THE DATA:
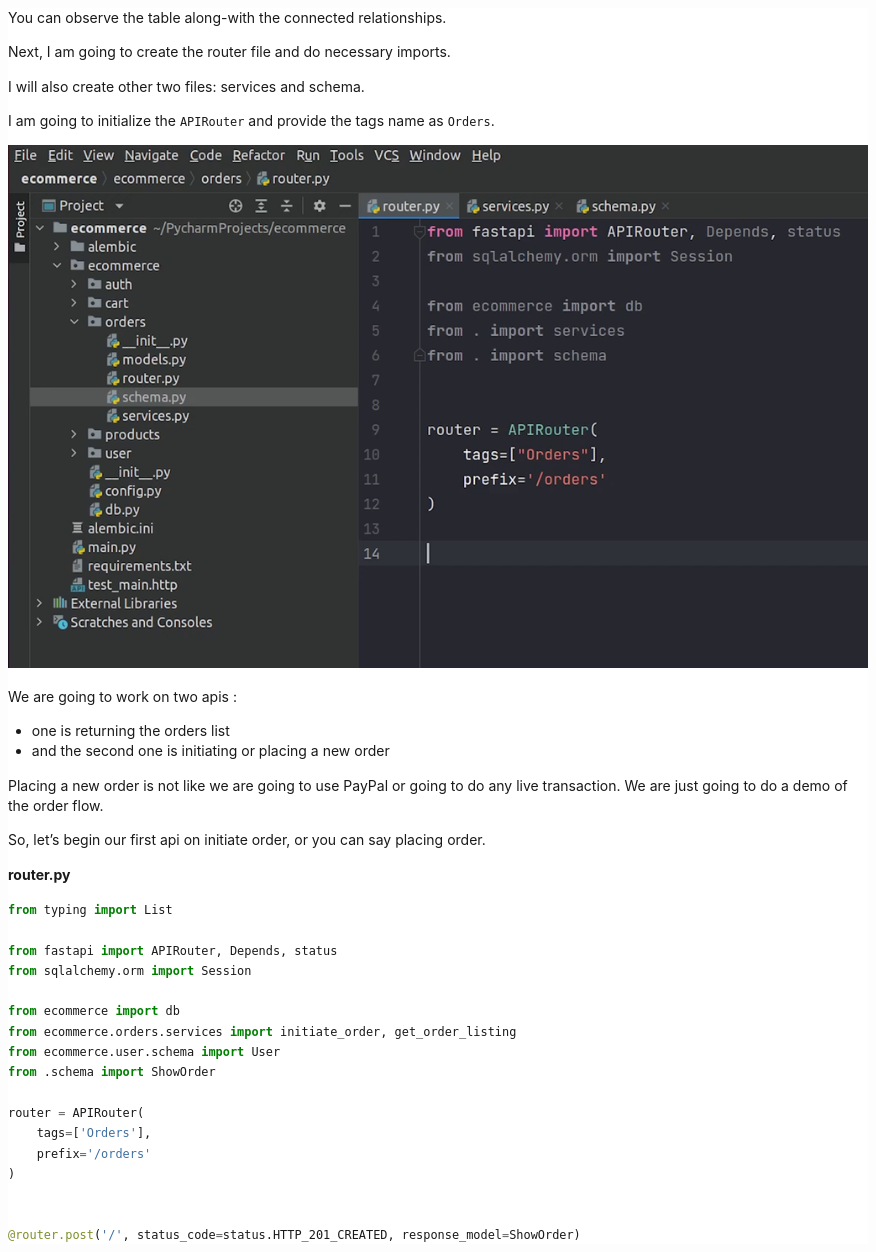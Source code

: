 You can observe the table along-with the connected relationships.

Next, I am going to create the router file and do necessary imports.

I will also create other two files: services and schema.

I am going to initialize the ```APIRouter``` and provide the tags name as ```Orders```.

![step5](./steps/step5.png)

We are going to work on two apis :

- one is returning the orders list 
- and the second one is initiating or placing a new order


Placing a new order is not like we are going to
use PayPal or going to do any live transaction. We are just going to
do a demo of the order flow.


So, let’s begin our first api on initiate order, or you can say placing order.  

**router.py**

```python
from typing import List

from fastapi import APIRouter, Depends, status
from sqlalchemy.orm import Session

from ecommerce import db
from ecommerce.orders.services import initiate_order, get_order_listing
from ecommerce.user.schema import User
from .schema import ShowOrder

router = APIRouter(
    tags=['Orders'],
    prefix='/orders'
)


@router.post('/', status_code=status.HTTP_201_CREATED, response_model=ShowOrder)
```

PROBLEM STATEMENT:
Once the line containing "I will also" has been copied, stop; everything from the first line of the data up to it must be copied exactly, without pictures.

WRITTEN RESPONSE:
Source code

: You can observe the table along-with the connected relationships.

Next, I am going to create the router file and do necessary imports.

I will also create other two files: services and schema.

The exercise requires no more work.